* **DIRECTIONS FOR THIS TASK**
Could you copy every line in the listing below that has the word "image"?
SUPPLIED MATERIAL: Begin
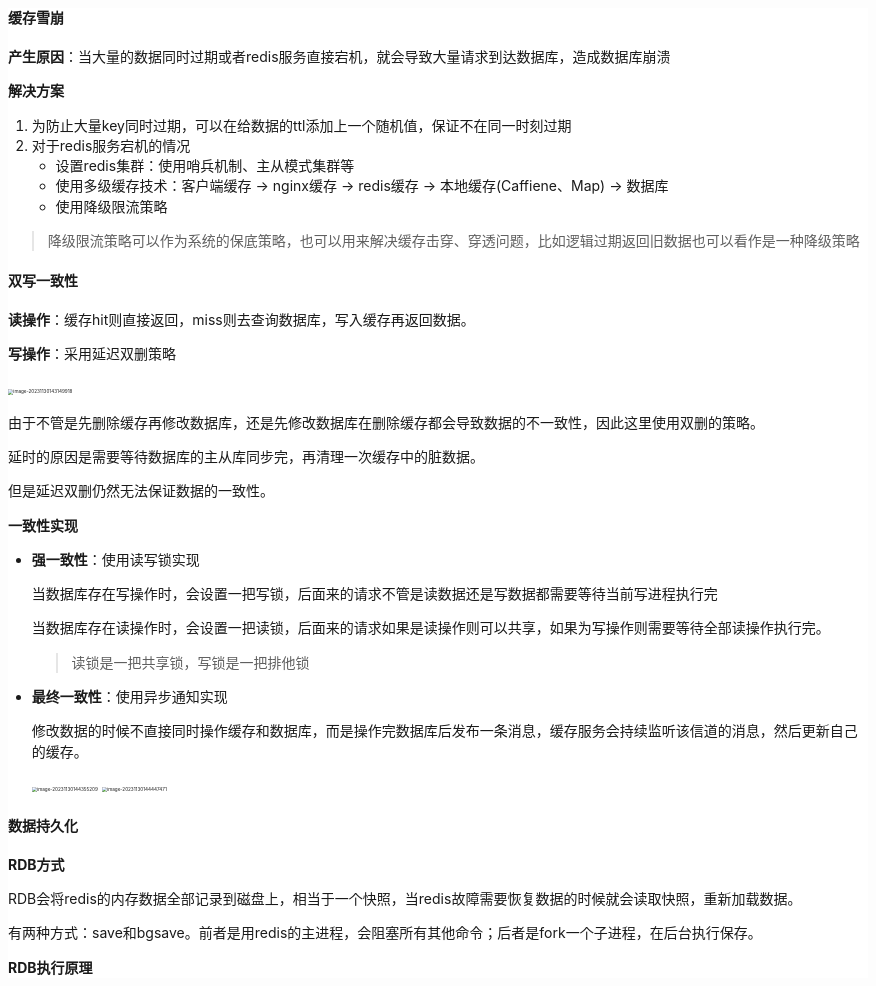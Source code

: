 

#### 缓存雪崩

**产生原因**：当大量的数据同时过期或者redis服务直接宕机，就会导致大量请求到达数据库，造成数据库崩溃

**解决方案**

1. 为防止大量key同时过期，可以在给数据的ttl添加上一个随机值，保证不在同一时刻过期
2. 对于redis服务宕机的情况
   * 设置redis集群：使用哨兵机制、主从模式集群等
   * 使用多级缓存技术：客户端缓存 -> nginx缓存 -> redis缓存 -> 本地缓存(Caffiene、Map) -> 数据库
   * 使用降级限流策略

> 降级限流策略可以作为系统的保底策略，也可以用来解决缓存击穿、穿透问题，比如逻辑过期返回旧数据也可以看作是一种降级策略



#### 双写一致性

**读操作**：缓存hit则直接返回，miss则去查询数据库，写入缓存再返回数据。

**写操作**：采用延迟双删策略

<img src="https://raw.githubusercontent.com/ZenithWon/figure/master/image-20231130143149918.png" alt="image-20231130143149918" style="zoom:33%;" />

由于不管是先删除缓存再修改数据库，还是先修改数据库在删除缓存都会导致数据的不一致性，因此这里使用双删的策略。

延时的原因是需要等待数据库的主从库同步完，再清理一次缓存中的脏数据。

但是延迟双删仍然无法保证数据的一致性。

**一致性实现**

* **强一致性**：使用读写锁实现

  当数据库存在写操作时，会设置一把写锁，后面来的请求不管是读数据还是写数据都需要等待当前写进程执行完

  当数据库存在读操作时，会设置一把读锁，后面来的请求如果是读操作则可以共享，如果为写操作则需要等待全部读操作执行完。
  
  > 读锁是一把共享锁，写锁是一把排他锁
  
* **最终一致性**：使用异步通知实现

  修改数据的时候不直接同时操作缓存和数据库，而是操作完数据库后发布一条消息，缓存服务会持续监听该信道的消息，然后更新自己的缓存。

  <img src="https://raw.githubusercontent.com/ZenithWon/figure/master/image-20231130144355209.png" alt="image-20231130144355209" style="zoom:33%;" />

  <img src="https://raw.githubusercontent.com/ZenithWon/figure/master/image-20231130144447471.png" alt="image-20231130144447471" style="zoom:33%;" />



#### 数据持久化

**RDB方式**

RDB会将redis的内存数据全部记录到磁盘上，相当于一个快照，当redis故障需要恢复数据的时候就会读取快照，重新加载数据。

有两种方式：save和bgsave。前者是用redis的主进程，会阻塞所有其他命令；后者是fork一个子进程，在后台执行保存。

**RDB执行原理**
SUPPLIED MATERIAL: End
* **REPLY TO THE TASK**
<img src="https://raw.githubusercontent.com/ZenithWon/figure/master/image-20231130143149918.png" alt="image-20231130143149918" style="zoom:33%;" />
  <img src="https://raw.githubusercontent.com/ZenithWon/figure/master/image-20231130144355209.png" alt="image-20231130144355209" style="zoom:33%;" />
  <img src="https://raw.githubusercontent.com/ZenithWon/figure/master/image-20231130144447471.png" alt="image-20231130144447471" style="zoom:33%;" />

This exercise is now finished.